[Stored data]

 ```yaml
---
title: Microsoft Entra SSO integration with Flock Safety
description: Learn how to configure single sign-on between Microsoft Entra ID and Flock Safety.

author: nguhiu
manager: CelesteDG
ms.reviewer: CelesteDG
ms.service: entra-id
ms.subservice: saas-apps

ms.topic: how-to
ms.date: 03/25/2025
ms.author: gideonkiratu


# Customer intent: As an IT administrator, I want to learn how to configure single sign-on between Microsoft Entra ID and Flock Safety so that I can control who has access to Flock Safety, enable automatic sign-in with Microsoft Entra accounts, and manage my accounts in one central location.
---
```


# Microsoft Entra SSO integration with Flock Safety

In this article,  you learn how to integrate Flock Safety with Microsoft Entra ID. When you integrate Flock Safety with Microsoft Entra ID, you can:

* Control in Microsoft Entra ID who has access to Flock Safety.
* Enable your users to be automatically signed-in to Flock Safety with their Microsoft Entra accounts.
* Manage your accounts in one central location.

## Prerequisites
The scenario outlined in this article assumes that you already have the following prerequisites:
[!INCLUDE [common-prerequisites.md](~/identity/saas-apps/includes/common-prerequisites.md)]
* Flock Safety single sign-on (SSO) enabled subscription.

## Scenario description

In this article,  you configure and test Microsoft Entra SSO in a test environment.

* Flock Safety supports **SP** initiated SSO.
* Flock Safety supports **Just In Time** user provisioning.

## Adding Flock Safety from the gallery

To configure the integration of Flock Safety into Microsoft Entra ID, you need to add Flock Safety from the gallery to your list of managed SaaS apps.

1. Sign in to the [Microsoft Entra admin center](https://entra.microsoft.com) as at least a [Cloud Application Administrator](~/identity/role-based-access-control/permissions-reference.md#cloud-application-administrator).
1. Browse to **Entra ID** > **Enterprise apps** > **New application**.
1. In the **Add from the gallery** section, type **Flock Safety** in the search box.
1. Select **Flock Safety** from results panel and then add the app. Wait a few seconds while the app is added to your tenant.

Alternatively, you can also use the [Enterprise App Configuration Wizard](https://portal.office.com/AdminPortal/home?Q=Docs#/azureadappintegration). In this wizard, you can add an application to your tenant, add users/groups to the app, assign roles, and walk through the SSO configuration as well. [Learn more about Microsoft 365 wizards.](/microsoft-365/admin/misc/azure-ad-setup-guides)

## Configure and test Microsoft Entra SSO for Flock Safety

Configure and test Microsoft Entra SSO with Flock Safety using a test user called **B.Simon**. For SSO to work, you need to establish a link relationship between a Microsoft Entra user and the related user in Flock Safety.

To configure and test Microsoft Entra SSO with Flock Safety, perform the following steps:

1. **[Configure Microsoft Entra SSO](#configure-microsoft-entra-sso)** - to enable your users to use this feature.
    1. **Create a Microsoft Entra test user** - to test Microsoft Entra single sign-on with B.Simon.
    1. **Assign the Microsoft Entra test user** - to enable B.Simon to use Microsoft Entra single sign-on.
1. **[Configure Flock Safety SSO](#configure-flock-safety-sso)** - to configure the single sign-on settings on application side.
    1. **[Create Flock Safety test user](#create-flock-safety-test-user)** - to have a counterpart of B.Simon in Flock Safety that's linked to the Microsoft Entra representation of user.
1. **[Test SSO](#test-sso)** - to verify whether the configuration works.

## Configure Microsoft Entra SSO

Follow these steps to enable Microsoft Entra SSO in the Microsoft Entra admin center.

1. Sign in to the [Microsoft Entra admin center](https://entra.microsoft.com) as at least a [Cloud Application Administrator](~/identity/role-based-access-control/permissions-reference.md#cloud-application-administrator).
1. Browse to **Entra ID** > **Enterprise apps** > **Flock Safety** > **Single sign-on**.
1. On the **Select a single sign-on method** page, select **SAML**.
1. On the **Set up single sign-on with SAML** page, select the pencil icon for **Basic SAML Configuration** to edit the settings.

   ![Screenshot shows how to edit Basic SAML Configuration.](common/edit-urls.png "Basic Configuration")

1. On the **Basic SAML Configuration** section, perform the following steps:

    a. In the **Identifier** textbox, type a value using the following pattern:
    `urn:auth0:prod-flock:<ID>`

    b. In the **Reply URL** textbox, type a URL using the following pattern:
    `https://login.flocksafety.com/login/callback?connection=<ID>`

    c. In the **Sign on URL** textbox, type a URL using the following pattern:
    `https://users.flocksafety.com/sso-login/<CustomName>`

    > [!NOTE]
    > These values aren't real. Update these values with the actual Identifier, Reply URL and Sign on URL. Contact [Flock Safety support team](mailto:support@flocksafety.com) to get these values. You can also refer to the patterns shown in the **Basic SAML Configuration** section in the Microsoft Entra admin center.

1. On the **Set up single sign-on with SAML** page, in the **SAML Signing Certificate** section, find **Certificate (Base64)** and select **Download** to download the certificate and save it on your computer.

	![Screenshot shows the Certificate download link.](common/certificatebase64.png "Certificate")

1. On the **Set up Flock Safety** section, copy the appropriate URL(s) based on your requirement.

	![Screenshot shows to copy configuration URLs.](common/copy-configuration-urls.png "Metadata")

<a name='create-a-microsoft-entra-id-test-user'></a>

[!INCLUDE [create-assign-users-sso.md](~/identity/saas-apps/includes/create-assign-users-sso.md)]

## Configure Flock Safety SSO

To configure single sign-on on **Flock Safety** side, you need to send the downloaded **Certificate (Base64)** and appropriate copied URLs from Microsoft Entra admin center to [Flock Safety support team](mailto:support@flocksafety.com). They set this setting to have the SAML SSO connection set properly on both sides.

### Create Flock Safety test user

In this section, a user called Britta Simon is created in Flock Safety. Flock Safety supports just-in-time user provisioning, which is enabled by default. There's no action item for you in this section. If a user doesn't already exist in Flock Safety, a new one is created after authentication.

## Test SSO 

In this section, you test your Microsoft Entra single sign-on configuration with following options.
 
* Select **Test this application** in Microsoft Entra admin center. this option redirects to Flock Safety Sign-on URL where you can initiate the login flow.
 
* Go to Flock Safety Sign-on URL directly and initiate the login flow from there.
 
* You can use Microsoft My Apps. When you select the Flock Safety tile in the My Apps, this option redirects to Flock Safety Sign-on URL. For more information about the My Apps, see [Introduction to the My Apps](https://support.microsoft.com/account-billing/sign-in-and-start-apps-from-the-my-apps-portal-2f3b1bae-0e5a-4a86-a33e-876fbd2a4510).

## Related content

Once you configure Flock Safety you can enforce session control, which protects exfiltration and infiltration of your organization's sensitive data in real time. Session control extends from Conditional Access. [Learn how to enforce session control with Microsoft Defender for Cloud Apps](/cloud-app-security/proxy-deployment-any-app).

_Aim of the exercise_
Search the records above for the string "gallery". Report each line that has it.

_Finished exercise_
## Adding Flock Safety from the gallery
To configure the integration of Flock Safety into Microsoft Entra ID, you need to add Flock Safety from the gallery to your list of managed SaaS apps.
1. In the **Add from the gallery** section, type **Flock Safety** in the search box.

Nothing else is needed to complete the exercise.